She regarded him with her head tilted slightly to one side, her eyes looking dark in the night. “Ow,” she complained about the mistreatment of her wrists. “Which of many “its” I know about do you want? I mean, the Taj Mahal is still in India, being somewhat difficult to remove. The Hope diamond is in the Smithsonian, or its replica is, anyway. They cut up and sold the original a few years ago when they were having financial problems. Ow!” she complained as his grip tightened over her foolishness. “You gonna break that any time soon?”

“The Shikatami Skull.”

After all the banter, he hadn’t expected his captive to turn lethal. She wrenched from his grasp, ignoring any collateral damage she might have done to herself and turned from a bemused dancer into a skilled and deadly opponent. Whoever had trained her had assured she was as deadly as any assassin he had met. He found himself on the defensive, not a place he’d been in some time. The swirling skirt hampered her not at all as she launched attack after attack.

They migrated farther into the garden as they fought. He grabbed for the flimsy seeming fabric of her skirt, an attempt to entangle her in its folds. Instead, it came away, tangling around his arm. He discovered that she was still attached to the other end as she efficiently trapped him in the silken folds.

Trying to relieve himself of the yard s of fabric, he missed her dive for his feet. He hit the concrete hard, face down, and froze as her weight hit the middle of his back. The cold, cold metal of a gun barrel touched the back of his neck.

“Over and under .38 caliber derringer.
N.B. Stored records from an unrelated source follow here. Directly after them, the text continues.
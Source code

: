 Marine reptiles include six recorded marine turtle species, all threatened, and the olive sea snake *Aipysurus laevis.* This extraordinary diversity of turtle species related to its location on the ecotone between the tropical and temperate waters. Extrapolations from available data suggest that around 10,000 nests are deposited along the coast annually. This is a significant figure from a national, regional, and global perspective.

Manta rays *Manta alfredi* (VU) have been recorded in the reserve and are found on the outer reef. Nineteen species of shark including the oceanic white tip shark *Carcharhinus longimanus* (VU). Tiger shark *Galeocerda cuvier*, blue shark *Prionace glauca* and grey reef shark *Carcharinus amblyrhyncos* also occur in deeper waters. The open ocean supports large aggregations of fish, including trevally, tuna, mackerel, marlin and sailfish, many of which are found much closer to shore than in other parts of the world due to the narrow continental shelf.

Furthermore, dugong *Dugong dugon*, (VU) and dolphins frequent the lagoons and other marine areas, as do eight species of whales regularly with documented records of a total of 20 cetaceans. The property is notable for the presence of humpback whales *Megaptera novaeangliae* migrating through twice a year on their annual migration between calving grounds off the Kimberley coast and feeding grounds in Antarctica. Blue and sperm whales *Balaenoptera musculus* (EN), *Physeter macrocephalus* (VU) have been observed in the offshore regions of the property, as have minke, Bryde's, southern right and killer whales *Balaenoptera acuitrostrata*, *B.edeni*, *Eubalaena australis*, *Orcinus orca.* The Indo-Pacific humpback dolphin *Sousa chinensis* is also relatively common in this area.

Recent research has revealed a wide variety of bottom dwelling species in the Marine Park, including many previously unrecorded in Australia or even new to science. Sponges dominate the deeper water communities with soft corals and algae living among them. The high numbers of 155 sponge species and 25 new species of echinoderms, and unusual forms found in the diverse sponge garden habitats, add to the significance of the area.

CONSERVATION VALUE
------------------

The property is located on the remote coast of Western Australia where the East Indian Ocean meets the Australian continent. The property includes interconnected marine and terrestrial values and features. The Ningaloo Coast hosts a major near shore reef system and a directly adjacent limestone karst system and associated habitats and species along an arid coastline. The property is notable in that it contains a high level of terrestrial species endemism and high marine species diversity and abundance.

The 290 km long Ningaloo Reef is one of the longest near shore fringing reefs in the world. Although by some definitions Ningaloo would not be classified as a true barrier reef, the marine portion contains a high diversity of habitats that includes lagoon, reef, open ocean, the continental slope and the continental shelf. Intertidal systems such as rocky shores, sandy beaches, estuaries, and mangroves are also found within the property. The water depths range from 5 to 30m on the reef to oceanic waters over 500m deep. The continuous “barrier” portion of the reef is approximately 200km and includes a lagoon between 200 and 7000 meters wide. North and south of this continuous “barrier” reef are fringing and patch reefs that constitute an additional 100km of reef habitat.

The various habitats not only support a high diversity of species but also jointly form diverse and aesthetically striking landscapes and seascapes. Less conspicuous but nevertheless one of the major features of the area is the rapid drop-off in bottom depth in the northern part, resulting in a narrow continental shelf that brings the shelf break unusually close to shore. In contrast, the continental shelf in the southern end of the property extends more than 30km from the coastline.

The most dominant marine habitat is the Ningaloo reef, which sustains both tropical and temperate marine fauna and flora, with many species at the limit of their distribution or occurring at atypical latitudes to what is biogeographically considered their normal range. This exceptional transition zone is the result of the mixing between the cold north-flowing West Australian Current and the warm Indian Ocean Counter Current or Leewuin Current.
Short on range, but that hardly matters at this range,” she hissed. “Now, who are you and why do you want the skull.”

Silence.

“Answer me, or your friends, assuming you have any, will need dental records and finger prints to ID you.”

He sensed the finger tightening on the trigger. “Jonathan Raven. I’m working security for the museum you stole it from.” His voice was also low and filled with danger.

She lifted slightly and hauled him over onto his back before thumping down on the bottom of his rib cage. The derringer was no more than two inches from his chin. She stared into his face, judging his answer. Her face lost color under the exotic makeup, her eyes widening, the pupils, already wide to see in the near dark, swallowed whatever color there was.

She pulled back the gun. He heard the safety engage as she sagged back on to his stomach, her tension relaxing, turning into fear before his eyes.

“You really believe you had the skull,” she whispered, more to herself than to him. “Oh, Hell.”

He could sense the true feeling behind the almost banal words. “You’re sitting on me,” he pointed out conversationally.

He hadn’t expected a scalded cat response to that. He and those he trained with moved with swiftness, precision and deadly force. This woman was better than most he had known.

She helped him sit up and unwrapped him, neatly twirling the fabric back into the skirt of her cabaret costume. She regarded him steadily.

“Look, whatever you were guarding, it wasn’t the real thing. Guarantee it.”

“How?” he asked getting to his feet.

“Because I know where the real one is. I hid it.”

“Then I need it back.”

“You didn’t have it.”

“You already said that. I need proof.”

“What’s it worth?”

He frowned at her. “What‘s the price?”

“What are you willing to pay?”

Suddenly the pale face framed by black hair seemed more sinister than any other he had seen. “All right. * What * is it?”

“You really don’t know, do you?”

“No.”

“I need to finish the set,” she changed the subject abruptly. “Afterwards. Find me.” She turned with a swish of fabric and ran lightly back to the mansion.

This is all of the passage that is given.